Lee Jae Myung’s Indo-Pacific inheritance
The Yoon administration’s strategic shift was neither inevitable nor without precedent. For decades, South Korea has grappled with the challenge of aligning its growing economic, defence and technological weight with a commensurate strategic role beyond Northeast Asia. Wedged between great powers, South Korea has historically defaulted to a policy of strategic ambiguity, hedging between its economic relationship with China and its security alliance with the United States. As part of this, Seoul has largely been wary of overextending its security commitments outside of the Korean Peninsula, should it risk disrupting that balance. Even in brief instances when Seoul has sought to widen its strategic aperture, including Lee Myung-bak’s 2008 “Global Korea” and Moon Jae-in’s 2017 “New Southern Policy,” they struggled to garner sufficient resources and sustain momentum as North Korean provocations frequently consumed Seoul’s strategic bandwidth and refocused its attention back home. The Yoon administration’s 2022 Indo-Pacific strategy, therefore, represented the latest attempt to prosecute a more outward-facing strategic agenda, but it marked an important departure from previous iterations in terms of its scope and ambition. The 2022 strategy represented South Korea’s first adoption of the ‘Indo-Pacific’ as a strategic concept, a term that previous ROK administrations had avoided out of concern that it would antagonise Beijing. Its Indo-Pacific strategy also ensured a more conducive environment for developing more sophisticated and creative relationships with other key regional partners.

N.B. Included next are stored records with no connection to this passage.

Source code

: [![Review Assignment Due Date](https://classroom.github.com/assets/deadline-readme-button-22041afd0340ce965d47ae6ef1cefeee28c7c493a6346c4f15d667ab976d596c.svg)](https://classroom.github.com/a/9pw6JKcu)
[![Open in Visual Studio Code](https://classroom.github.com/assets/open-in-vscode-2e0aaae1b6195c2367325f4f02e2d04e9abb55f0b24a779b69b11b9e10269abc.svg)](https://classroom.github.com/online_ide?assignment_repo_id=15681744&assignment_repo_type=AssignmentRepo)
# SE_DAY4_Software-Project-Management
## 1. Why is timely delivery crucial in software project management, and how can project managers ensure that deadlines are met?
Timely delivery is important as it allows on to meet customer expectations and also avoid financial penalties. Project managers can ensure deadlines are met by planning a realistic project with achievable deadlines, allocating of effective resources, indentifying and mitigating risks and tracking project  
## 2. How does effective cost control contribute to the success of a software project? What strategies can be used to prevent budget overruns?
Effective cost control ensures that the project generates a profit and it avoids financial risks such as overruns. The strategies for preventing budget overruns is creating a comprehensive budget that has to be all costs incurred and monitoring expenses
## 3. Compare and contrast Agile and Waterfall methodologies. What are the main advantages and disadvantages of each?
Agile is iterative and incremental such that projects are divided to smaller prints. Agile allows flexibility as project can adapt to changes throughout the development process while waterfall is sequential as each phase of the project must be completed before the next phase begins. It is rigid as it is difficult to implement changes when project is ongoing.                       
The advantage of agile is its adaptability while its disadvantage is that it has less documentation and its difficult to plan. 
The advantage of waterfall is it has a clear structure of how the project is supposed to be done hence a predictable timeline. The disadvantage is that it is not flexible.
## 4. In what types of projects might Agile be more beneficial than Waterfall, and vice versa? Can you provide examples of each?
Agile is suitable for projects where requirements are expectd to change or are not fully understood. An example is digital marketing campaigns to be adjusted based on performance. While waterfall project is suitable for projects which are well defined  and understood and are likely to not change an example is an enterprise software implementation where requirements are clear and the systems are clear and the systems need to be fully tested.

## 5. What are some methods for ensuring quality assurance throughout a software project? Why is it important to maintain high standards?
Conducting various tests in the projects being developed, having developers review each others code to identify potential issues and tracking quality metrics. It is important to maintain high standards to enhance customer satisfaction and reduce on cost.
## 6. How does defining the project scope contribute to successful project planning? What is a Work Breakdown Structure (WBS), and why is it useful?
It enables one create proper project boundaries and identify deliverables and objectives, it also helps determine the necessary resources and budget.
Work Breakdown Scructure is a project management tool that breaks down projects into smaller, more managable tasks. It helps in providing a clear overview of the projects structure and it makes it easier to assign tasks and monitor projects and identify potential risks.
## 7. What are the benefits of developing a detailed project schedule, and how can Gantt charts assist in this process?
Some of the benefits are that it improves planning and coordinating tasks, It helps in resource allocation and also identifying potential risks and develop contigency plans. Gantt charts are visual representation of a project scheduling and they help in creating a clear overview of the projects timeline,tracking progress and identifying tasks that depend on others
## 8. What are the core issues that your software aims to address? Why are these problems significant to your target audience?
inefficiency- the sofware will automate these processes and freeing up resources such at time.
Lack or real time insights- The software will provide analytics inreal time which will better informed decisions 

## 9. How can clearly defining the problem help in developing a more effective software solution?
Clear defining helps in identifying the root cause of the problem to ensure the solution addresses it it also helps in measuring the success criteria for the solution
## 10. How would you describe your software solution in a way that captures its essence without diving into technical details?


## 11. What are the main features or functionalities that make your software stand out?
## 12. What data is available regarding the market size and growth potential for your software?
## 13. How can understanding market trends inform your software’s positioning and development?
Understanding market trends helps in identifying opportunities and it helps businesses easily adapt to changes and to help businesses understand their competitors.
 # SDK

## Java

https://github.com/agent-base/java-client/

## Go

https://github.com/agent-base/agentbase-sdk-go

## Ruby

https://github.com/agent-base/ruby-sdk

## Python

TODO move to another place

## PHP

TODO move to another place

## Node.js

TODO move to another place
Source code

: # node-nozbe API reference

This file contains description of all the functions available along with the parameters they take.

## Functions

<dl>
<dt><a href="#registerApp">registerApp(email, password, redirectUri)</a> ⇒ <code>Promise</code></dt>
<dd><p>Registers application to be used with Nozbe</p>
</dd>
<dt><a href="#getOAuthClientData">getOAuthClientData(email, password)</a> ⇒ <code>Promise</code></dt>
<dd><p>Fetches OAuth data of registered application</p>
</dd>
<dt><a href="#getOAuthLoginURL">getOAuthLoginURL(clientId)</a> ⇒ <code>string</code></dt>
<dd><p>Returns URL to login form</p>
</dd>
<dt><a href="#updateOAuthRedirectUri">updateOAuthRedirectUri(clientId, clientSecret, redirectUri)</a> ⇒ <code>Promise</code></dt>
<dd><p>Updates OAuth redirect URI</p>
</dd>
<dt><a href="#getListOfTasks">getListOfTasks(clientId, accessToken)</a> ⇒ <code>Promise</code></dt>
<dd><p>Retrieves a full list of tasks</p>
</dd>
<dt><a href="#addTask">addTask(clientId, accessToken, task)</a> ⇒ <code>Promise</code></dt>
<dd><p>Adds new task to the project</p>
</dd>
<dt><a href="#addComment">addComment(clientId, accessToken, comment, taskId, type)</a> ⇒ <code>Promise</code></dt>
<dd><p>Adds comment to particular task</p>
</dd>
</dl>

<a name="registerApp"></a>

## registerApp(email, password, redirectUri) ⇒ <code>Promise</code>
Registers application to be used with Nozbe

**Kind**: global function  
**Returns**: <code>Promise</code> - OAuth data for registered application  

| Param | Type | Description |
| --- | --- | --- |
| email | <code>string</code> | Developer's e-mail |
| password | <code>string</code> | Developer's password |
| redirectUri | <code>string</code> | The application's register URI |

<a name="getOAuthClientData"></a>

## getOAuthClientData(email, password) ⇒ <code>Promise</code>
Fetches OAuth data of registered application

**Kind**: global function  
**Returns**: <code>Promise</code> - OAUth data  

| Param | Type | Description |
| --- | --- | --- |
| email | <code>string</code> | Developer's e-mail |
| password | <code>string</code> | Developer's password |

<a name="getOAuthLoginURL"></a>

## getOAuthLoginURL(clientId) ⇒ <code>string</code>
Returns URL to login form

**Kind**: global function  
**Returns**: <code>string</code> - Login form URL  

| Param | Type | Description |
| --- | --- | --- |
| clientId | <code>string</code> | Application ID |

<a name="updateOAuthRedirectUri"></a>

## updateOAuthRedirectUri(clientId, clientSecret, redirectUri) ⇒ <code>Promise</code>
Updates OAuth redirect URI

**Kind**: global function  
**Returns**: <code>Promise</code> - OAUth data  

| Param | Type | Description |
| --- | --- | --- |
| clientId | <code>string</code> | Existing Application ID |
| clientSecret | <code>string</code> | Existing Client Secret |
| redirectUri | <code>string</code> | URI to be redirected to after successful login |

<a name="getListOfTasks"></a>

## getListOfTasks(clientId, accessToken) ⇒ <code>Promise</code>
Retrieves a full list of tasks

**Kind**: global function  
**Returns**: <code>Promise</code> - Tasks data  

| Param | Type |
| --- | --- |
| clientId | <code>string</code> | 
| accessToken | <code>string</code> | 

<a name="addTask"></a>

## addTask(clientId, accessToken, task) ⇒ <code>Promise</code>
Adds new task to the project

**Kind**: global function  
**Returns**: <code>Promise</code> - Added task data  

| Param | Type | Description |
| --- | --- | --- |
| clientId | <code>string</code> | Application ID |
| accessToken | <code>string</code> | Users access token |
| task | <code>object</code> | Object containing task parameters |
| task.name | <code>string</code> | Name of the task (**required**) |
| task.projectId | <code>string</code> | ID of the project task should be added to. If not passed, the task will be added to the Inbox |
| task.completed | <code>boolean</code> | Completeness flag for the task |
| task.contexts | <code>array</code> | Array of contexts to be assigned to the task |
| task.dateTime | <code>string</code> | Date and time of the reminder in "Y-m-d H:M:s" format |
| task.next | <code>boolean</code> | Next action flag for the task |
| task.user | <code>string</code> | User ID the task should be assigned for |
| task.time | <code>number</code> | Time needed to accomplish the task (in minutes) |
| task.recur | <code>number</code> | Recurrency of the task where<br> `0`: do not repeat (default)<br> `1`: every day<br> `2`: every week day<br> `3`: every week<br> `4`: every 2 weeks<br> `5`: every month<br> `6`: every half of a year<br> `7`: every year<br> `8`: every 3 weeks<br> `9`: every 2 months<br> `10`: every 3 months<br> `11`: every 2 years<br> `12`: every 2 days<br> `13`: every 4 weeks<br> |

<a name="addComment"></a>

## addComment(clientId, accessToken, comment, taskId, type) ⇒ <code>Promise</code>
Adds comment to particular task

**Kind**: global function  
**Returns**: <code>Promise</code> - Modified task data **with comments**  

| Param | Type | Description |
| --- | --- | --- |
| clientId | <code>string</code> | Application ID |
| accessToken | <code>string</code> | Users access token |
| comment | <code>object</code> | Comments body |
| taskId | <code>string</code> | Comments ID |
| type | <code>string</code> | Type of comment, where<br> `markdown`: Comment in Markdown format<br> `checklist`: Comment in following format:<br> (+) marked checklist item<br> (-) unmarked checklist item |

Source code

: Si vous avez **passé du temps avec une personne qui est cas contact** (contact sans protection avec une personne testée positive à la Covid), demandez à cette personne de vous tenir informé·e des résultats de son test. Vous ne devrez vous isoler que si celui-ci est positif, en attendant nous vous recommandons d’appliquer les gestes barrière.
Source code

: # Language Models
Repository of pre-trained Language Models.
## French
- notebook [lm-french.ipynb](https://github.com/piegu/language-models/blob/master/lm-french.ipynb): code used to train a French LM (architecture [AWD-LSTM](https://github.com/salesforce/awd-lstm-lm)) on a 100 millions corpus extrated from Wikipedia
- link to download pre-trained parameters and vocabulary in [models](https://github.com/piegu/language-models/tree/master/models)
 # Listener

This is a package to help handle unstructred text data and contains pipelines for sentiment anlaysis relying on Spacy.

The most notable form of these included the Yoon administration’s deepening bilateral relationship with Japan, which facilitated a pronounced revitalisation of trilateral security cooperation with the United States. Although the US-Japan-ROK trilateral defence relationship was formally launched in 1998 with Assistant Secretary-level talks, it frequently fell victim to spells of history-infused nationalist confrontation between Seoul and Tokyo. For Yoon, closer cooperation with Japan and the United States emanated from a recognition that the shifting regional security landscape required closer and more institutionalised forms of defence cooperation; an atmosphere that the Biden administration seized upon, formalising the trilateral partnership at the historic US-Japan-ROK inaugural summit in August 2023 at Camp David. Since Yoon’s rapprochement efforts with Japan in 2022, the three countries have engaged in over 80 trilateral meetings and participated in an explosion of joint military exercises, including 21 trilateral exercises and 10 exercises involving other Indo-Pacific and global partners (see Table 1). These include the first-ever multidomain exercise focused on missile defence, anti-submarine warfare and cyber-operations between the three countries.
Importantly, these trilateral defence efforts found domestic political footing among the South Korean public. In June 2025, polling found that around 67% of South Koreans support continued trilateral cooperation with Washington and Tokyo, and a majority view improved ties with Japan as critical to advancing the US-ROK alliance. This shift in public opinion is itself no small achievement in a country where historical memory remains a powerful force in foreign policy debates.
Table 1. Timeline of US-Japan-ROK military exercises since ROK-Japan rapprochement in 2022
President Yoon’s Indo-Pacific strategy was also notable for its incorporation of non-traditional security relationships as part of its strategic engagement. For example, in joining the Indo-Pacific Four (IP4) grouping alongside Australia, Japan and New Zealand, and collectively deepening dialogue with the North Atlantic Treaty Organization (NATO), South Korea underscored its understanding that out-of-theatre security crises could quickly reverberate in the Indo-Pacific. It was for this reason that South Korea directly supplied humanitarian aid and non-lethal military support to Ukraine and, indirectly, hundreds of thousands of artillery shells via the United States. The Yoon administration also launched the inaugural Korea-Pacific Islands Summit in May 2023 and hosted the Third Summit for Democracy in March 2024.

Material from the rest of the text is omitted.